In the latest chapter in the lengthening saga of the collapsed private equity firm Abraaj Group, on August 12 Bloomberg reported that a court in Sharjah, United Arab Emirates (UAE) sentenced Arif Naqvi, Abraaj’s Chief Executive and founder, in absentia to three years’ imprisonment. The sentencing occurred in a case relating to low-cost air carrier Air Arabia.
In June 2018, after Abraaj had filed for provisional liquidation in the Cayman Islands, Air Arabia disclosed that “it had an exposure of $336 million to Abraaj through funds and short-term loans.” That exposure – the largest of any publicly-listed UAE companies — reportedly stemmed from Abraaj’s borrowing money from Air Arabia, on whose board Naqvi had sat at the time. Abraaj, however, then used the funds to cover shortfalls in one of the Abraaj funds and mislead investors, according to federal prosecutors in the United States. In July 2018, arbitration proceedings concerning Abraaj and Air Arabia took place.
In January 2019, Air Arabia, which had already filed claims in the Abraaj liquidations, filed a misdemeanor case against Naqvi in a Sharjah court, reportedly making Air Arabia the first publicly-traded firm to initiate legal proceedings against Abraaj. Subsequently, Air Arabia reported a full-year loss of $166 million “after booking impairments to cover its $336 million exposure to Abraaj.”
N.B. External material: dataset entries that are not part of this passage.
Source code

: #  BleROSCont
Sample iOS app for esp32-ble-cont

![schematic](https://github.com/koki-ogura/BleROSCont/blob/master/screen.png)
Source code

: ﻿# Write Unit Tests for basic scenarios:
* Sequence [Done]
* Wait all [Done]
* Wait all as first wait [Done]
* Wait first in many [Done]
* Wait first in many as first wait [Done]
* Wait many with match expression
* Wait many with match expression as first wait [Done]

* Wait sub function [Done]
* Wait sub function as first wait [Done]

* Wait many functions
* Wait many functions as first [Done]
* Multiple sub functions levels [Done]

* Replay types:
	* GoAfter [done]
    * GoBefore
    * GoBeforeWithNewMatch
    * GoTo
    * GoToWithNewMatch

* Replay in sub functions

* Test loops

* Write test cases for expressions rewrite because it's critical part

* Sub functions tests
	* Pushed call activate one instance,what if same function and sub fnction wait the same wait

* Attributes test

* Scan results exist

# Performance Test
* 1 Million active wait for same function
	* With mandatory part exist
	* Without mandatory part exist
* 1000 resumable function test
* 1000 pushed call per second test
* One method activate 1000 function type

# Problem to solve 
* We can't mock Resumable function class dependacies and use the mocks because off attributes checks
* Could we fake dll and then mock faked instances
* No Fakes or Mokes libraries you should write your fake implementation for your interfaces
Note: UAE authorities are unlikely to obtain custody of Naqvi for the foreseeable future. Naqvi is currently in the United Kingdom, challenging his extradition to the United States. If extradited and convicted in the United States, Naqvi could face a sentence of decades of imprisonment, given the massive amount of the alleged fraud, as well as substantial civil penalties and disgorgement of ill-gotten gains in civil litigation that the Securities and Exchange Commission has filed.